Most Strongly Supported

Connect the dots — find the answer best supported by the facts.

STEP 1
Identify the Question Stem
  • "most strongly supported"
  • "most logically follows"
  • "best supported by the statements above"
Key Insight: Same approach as Must Be True — treat everything as fact and connect the dots.
Key Insight: The stem says "most supported" — not "must be true." The bar is lower. The right answer doesn't need to be 100% guaranteed — just best supported.
STEP 2
Read & Connect the Dots
Same process as Must Be True:
1 Simplify as you read
Put each sentence in your own words. What is it really saying?

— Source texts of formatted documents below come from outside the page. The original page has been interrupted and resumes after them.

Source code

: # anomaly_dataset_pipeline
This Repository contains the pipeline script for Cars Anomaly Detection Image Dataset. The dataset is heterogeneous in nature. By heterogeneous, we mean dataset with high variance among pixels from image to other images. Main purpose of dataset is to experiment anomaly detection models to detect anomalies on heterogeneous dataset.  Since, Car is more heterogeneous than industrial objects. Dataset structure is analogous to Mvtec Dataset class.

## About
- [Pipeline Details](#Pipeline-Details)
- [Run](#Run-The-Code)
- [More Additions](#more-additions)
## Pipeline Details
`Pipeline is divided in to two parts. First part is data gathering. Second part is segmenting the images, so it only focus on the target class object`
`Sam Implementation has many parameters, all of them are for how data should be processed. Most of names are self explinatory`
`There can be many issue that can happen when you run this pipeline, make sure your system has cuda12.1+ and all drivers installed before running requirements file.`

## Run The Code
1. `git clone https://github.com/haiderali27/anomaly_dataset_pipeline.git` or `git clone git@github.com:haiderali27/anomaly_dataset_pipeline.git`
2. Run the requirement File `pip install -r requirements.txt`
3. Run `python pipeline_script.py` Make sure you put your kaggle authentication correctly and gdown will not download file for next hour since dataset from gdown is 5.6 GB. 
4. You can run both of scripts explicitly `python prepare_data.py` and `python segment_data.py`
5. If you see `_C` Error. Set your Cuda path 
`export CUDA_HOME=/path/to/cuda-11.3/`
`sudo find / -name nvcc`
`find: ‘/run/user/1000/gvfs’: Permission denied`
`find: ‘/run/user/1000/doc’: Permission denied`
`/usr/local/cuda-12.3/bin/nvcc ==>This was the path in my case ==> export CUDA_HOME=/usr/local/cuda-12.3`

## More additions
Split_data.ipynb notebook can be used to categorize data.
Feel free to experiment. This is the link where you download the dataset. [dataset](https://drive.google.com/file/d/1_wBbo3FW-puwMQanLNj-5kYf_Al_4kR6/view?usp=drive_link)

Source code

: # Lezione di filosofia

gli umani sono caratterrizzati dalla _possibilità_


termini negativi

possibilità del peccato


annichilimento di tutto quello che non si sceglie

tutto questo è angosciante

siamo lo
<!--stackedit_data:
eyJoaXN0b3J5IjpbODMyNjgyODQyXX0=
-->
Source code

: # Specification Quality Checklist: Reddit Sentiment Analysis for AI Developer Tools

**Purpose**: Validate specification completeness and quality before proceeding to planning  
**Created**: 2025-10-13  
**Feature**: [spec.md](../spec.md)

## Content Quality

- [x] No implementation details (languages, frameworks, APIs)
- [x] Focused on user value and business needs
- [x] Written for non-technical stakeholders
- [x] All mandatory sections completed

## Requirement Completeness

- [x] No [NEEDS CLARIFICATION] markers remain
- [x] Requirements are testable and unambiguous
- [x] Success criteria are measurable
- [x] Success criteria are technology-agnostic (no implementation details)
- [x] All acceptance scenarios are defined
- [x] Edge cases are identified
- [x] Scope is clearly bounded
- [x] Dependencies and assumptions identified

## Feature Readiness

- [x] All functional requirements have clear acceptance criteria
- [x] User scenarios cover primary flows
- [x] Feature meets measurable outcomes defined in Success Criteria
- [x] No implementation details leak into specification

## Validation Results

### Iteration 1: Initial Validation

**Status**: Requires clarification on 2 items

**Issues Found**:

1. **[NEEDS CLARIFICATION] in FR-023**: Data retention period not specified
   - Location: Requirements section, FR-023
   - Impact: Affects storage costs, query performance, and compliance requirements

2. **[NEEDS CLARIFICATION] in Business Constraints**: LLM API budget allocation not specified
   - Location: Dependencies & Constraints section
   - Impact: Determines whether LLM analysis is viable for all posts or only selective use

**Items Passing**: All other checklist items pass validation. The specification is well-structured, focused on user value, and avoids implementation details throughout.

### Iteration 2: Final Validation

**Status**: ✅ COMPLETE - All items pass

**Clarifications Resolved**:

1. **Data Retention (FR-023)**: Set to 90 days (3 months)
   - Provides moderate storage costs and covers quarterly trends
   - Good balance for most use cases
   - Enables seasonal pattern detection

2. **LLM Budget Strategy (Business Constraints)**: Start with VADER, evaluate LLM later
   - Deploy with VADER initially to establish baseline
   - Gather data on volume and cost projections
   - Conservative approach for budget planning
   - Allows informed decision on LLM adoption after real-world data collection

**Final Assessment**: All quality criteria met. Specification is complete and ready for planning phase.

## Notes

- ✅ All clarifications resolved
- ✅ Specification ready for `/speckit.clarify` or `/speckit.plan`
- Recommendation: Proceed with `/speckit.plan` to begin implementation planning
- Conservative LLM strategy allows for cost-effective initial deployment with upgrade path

2 Connect each sentence to prior sentences
Do any ideas overlap? Can you combine facts to reach something new?
STEP 3
Answer Choice Strategy
For each answer choice, ask:
Could I make a reasonable argument that this is supported by the stimulus?
The right answer can have a small gap. It doesn't need to be 100% guaranteed — just strongly supported by the facts.
If you don't love it, don't eliminate it. If you can make a reasonable argument for it, keep it. Move on and compare.
STEP 4
Pick Through Process of Elimination
  • Compare remaining answers
  • Which one requires the least assumption?
  • Which has the smallest gap?
Correct answer: The answer with the strongest support and the smallest assumption.
MBT vs. MSS:
MBT = answer must be 100% supported, no gap allowed.
MSS = answer is best supported, small gap is okay.
WATCH OUT
Wrong Answer Patterns
Flipping the conditional or negating the sufficient
If the stimulus says A → B, a wrong answer might say B → A or not A → not B.
Strong answer for a weak inference
"All" or "always" when the stimulus only says "some" or "might."
Too big of a gap
A small gap is okay. A large assumption that isn't supported at all is still wrong.